Scene 8: Working in the Shadows

Facing Immigration from Illinois College, Immigration

(NARRATOR begins and the cyc should light up with an ominous red color. The WORKERS are behind the scrim.)

NARRATOR: JBS is a meat packing factory in Beardstown, Illinois. Most workers have ten-hour work days.

MCABRAHAM: I start work at two and I get off at midnight. I’m always exhausted.

AKUA: I have to attend classes in the mornings, and I can’t stay awake.

NARRATOR: They only get a fifteen-minute break every two hours. And they have to finish lunch in only thirty minutes. Many of the workers get paid around $14 an hour.

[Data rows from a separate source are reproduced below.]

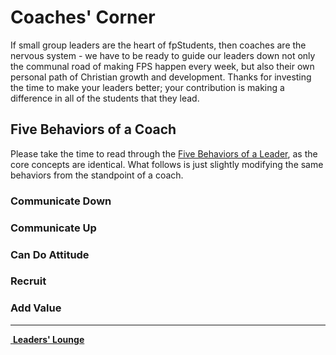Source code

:# Coaches' Corner  
If small group leaders are the heart of fpStudents, then coaches are the nervous system - we have to be ready to guide our leaders down not only the communal road of making FPS happen every week, but also their own personal path of Christian growth and development. Thanks for investing the time to make your leaders better; your contribution is making a difference in all of the students that they lead.

## Five Behaviors of a Coach  
Please take the time to read through the [Five Behaviors of a Leader](leaders.md/#five-behaviors-of-a-leader), as the core concepts are identical. What follows is just slightly modifying the same behaviors from the standpoint of a coach.  

### Communicate Down  


### Communicate Up  


### Can Do Attitude  


### Recruit  


### Add Value  



<!--End of Markdown Content-->

<!--Bottom Page Nav Buttons-->
<hr>
<a class="btn btn-default btn-sm" href="/leaders" role="button"><i class="fa fa-arrow-left"></i>&nbsp;<b>Leaders' Lounge</b></a>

ANIMA: Although we make a good living, it is like Hell in the factory.

RACHEL: Working here feels like being in prison.

NARRATOR: Every day they’re bombarded with horri c sounds and smells. Roaring machinery pounds in their ears along with the squeals of hogs before they are butchered—1200 an hour, over 18,000 a day.

MCABRAHAM: The summer heat makes the stench of death even stronger.

NARRATOR: The pigs begin knocked unconscious by carbon dioxide. Workers then have
to place the pigs on a hook. (MCABRAHAM strains to hoist a pig onto a hook to the sound of a metronome.) The next worker has to sever the pig’s jugular vein. (AKUA demonstrates.) It’s then drained of its blood and sent to the next group. These workers tear the pig into pieces. (ANIMA and RACHEL tear the pig apart.) Then, workers have to transport the pig remains onto the kill oor. In this room, temperatures can reach as low as 35°F, colder than any temperature the workers had felt in Africa. But the smells and temperatures fall short of the pains of labor. Because of their ten-hour schedule and repetitive motions, the workers are often left feeling stiff and in pain.

AKUA: When my shoulder started hurting so bad all the time, I was told to just take ibuprofen and get back to work. (AKUA mimes taking pills before returning to her job.)

NARRATOR: They are treated like machines and have to hook one pig every three seconds (workers speed up with metronome) with pigs weighing on average 265 pounds. American plants run at roughly twice the speed of those in Europe. (They speed up until they collapse. Scrim lights out momentarily.) However, it is worth it to the Congolese workers. (The red light transitions into a yellowish-orange. They slowly rise with scrim lights.)

ANIMA: Although it is always painful, I need to support my family.

RACHEL: The money I make is sending my son to school.

MCABRAHAM: As long as my children need help, I will keep working.

(Sound of a crowd. Light comes up on MICHAEL and MASON entering. MASON comes in carrying two hotdogs.)

MASON: Hey, bro, here’s your hot dog.

MICHAEL: Thanks, man.

(The crowd roars, and they look excited. Projection of the winning moment of the World Series.)

BOTH: Go Cubs!
(Sound fades and they exit. The workers are shown huddles behind the scrim for a moment. Lights shift.)

HATEEYAT: Living in America, it is different. We work a lot more than I thought we would, and I have little time to spend with family. All week long, I am at work, even on Saturday. The kids are at school, and the daycare is not good. They don’t get out enough. We don’t see each other very much, so that warm relationship with my kids—that is what I am missing.

The one day we have together is on Sunday, and we go to church. There, I can forget my troubles. When I sing, it is like I am with Jesus, and that feeling helps me bear the burdens in the rest of my life.